Part of the small-business support scheme of which Boxer spoke today was affordable health care, which she said absolutely must contain a public option. U.S. Sen. Joseph Lieberman, I-Conn., this week said he’ll refuse to caucus with Senate Democrats to break a filibuster on any health care reform legislation containing a public option.
Boxer in 2006 was among Senate Democrats who went to Connecticut to stump for Lieberman in the Democratic primary – angering many of her more liberal constituents, given his support of the Iraq war and other stances – though she later supported Democratic nominee Ned Lamont in that year’s general election.

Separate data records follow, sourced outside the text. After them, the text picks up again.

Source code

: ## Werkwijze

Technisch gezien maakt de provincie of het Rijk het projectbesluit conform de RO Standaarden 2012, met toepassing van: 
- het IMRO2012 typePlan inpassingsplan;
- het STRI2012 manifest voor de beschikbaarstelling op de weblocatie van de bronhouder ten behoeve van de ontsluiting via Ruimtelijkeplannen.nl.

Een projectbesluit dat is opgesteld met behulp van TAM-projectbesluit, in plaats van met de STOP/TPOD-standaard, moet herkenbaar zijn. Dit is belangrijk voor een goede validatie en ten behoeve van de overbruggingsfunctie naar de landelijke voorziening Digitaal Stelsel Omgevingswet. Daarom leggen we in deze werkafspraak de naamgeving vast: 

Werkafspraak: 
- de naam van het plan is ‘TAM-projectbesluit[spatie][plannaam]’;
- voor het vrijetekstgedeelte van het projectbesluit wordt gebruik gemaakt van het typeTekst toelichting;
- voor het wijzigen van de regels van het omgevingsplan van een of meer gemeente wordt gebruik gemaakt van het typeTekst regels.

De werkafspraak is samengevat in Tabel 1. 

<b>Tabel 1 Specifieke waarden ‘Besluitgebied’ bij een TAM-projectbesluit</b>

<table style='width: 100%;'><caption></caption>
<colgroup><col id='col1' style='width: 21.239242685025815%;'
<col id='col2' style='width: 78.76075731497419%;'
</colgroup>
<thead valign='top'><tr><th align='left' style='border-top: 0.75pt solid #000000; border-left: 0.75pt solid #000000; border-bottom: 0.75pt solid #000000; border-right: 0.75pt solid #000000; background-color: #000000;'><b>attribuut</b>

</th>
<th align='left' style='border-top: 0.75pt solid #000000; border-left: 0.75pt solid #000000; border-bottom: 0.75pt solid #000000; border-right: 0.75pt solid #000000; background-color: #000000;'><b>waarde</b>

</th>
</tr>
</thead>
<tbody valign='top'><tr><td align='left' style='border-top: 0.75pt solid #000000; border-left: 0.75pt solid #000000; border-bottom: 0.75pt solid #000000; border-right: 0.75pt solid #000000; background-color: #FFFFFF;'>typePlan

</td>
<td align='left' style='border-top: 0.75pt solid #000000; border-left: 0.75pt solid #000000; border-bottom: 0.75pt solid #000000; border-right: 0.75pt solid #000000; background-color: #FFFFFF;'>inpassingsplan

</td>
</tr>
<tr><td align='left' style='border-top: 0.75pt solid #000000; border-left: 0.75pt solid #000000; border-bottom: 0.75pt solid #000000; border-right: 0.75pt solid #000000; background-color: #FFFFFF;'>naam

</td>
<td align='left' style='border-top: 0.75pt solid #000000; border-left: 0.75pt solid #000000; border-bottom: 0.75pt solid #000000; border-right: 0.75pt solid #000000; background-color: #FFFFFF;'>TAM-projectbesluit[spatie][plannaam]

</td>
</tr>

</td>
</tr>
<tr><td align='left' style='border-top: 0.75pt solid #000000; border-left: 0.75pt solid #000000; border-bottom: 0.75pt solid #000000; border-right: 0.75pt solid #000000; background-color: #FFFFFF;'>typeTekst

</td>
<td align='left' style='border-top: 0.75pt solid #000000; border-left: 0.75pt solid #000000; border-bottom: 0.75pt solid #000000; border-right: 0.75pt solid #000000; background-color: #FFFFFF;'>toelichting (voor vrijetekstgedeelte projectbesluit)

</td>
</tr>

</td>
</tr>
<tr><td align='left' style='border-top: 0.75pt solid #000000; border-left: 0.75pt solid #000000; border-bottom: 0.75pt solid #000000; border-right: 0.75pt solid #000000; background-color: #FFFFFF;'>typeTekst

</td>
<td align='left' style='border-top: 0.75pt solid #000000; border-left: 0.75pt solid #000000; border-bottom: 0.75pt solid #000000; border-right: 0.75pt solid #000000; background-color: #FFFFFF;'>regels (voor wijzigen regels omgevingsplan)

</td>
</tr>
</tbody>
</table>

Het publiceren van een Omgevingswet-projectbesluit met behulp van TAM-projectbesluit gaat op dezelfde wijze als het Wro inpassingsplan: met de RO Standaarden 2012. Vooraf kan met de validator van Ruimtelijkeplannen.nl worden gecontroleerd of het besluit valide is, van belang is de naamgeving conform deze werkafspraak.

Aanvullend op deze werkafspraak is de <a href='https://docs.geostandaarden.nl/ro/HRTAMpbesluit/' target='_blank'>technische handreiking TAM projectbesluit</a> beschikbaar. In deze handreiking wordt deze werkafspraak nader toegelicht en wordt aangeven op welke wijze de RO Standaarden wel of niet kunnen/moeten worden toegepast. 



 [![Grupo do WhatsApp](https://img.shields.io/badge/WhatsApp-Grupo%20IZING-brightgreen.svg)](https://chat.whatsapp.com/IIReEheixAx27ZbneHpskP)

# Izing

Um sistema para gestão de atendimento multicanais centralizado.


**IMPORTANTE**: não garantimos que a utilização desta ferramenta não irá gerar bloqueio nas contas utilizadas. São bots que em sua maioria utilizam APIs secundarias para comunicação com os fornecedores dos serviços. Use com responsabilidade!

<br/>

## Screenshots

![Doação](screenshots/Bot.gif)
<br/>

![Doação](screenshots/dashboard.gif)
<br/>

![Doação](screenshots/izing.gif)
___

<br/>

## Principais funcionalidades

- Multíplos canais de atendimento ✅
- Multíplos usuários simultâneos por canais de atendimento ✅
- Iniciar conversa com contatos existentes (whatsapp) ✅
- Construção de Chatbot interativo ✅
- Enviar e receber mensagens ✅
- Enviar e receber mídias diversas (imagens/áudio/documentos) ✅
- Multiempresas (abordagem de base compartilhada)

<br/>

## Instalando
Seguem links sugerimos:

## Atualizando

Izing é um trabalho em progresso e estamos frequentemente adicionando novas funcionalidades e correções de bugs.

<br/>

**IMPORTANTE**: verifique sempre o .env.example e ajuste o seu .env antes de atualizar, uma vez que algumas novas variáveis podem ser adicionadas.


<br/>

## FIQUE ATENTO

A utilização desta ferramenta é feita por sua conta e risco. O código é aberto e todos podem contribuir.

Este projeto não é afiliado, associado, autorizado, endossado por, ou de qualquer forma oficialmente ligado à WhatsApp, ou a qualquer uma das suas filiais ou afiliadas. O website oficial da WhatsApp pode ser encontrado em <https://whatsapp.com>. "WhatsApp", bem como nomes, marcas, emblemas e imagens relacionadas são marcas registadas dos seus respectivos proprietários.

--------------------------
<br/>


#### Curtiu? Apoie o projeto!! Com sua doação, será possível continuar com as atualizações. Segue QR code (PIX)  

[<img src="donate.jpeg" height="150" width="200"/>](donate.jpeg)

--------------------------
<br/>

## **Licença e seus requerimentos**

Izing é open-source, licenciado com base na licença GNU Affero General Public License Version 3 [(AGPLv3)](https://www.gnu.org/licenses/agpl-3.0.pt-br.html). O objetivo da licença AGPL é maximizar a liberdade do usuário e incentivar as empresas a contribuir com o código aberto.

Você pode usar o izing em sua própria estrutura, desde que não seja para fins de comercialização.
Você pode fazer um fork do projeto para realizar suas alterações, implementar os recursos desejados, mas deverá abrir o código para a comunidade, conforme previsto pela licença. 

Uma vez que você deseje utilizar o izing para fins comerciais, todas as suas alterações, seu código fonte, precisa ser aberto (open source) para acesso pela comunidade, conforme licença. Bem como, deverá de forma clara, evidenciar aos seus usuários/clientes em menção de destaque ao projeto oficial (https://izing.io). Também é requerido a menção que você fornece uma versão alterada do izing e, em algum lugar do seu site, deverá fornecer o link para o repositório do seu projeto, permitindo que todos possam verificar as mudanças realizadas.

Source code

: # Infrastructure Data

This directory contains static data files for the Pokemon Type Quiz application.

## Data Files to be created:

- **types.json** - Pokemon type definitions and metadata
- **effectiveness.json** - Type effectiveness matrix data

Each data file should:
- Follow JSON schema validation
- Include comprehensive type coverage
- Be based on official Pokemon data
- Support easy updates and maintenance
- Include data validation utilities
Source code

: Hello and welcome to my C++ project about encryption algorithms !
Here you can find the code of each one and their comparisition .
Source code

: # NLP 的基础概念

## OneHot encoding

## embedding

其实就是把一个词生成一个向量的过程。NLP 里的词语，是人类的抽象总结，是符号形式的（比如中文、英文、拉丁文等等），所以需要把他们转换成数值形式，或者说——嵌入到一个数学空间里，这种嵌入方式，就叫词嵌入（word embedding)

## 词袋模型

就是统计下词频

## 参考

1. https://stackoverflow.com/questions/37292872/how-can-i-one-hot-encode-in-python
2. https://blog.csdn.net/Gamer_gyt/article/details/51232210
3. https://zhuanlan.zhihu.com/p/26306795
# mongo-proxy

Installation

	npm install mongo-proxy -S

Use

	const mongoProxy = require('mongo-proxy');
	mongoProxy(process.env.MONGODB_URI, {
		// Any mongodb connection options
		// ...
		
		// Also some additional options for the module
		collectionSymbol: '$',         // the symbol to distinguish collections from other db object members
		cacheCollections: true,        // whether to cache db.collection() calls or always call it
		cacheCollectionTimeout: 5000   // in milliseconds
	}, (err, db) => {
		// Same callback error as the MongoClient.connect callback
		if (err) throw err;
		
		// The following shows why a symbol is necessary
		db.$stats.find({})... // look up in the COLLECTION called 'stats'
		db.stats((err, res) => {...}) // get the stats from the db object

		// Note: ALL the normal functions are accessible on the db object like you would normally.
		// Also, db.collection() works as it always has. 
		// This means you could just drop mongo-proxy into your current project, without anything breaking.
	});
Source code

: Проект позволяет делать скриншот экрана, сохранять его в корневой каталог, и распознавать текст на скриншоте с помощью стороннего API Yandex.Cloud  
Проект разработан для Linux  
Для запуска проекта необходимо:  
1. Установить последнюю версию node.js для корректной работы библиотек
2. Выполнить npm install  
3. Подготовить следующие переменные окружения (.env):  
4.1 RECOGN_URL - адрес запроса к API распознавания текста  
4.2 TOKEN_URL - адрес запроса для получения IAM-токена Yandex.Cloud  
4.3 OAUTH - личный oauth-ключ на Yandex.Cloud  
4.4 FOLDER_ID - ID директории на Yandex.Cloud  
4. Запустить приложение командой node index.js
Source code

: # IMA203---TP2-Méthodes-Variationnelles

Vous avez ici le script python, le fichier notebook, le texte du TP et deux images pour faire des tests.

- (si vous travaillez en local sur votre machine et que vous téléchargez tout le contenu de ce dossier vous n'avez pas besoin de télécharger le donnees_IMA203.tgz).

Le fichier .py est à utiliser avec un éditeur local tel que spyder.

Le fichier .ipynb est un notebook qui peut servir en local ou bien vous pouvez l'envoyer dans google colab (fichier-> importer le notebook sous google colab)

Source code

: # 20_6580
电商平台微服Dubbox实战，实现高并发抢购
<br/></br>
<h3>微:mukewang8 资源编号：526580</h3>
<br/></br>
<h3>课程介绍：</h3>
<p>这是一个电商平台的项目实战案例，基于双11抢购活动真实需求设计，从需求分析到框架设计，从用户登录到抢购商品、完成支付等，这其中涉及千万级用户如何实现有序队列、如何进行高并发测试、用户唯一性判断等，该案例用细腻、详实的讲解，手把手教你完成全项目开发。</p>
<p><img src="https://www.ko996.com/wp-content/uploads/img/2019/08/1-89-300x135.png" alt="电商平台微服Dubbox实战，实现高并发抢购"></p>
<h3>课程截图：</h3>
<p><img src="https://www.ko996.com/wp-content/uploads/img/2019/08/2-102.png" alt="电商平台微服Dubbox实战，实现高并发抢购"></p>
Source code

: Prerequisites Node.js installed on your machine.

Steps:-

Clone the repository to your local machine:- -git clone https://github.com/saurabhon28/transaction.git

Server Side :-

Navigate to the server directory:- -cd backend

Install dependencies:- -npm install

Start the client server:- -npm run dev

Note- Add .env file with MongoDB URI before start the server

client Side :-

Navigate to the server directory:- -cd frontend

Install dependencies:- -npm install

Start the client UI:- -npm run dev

And Senate Democrats have been kind to Lieberman since, including letting him keep his chairmanship of the U.S. Senate Homeland Security and Governmental Affairs Committee, in hopes he would caucus with them on vital votes such as this.
Asked today what she thought of Lieberman’s health care stance, Boxer replied she “can’t answer for him, I just want to say that we have to get this (health care reform) done.”
“All of our colleagues will be making important decisions, but at the end of the day, we can do this with a majority, not a super-majority,” she said, making it clear she was speaking for herself and not for Senate Democratic leaders.
Democrats would need 60 votes for cloture to overcome a Republican filibuster and bring a health-care bill to the floor for a final vote, but there’s been talk that they might use a procedure called “budget reconciliation” to move the bill through with just 50 votes.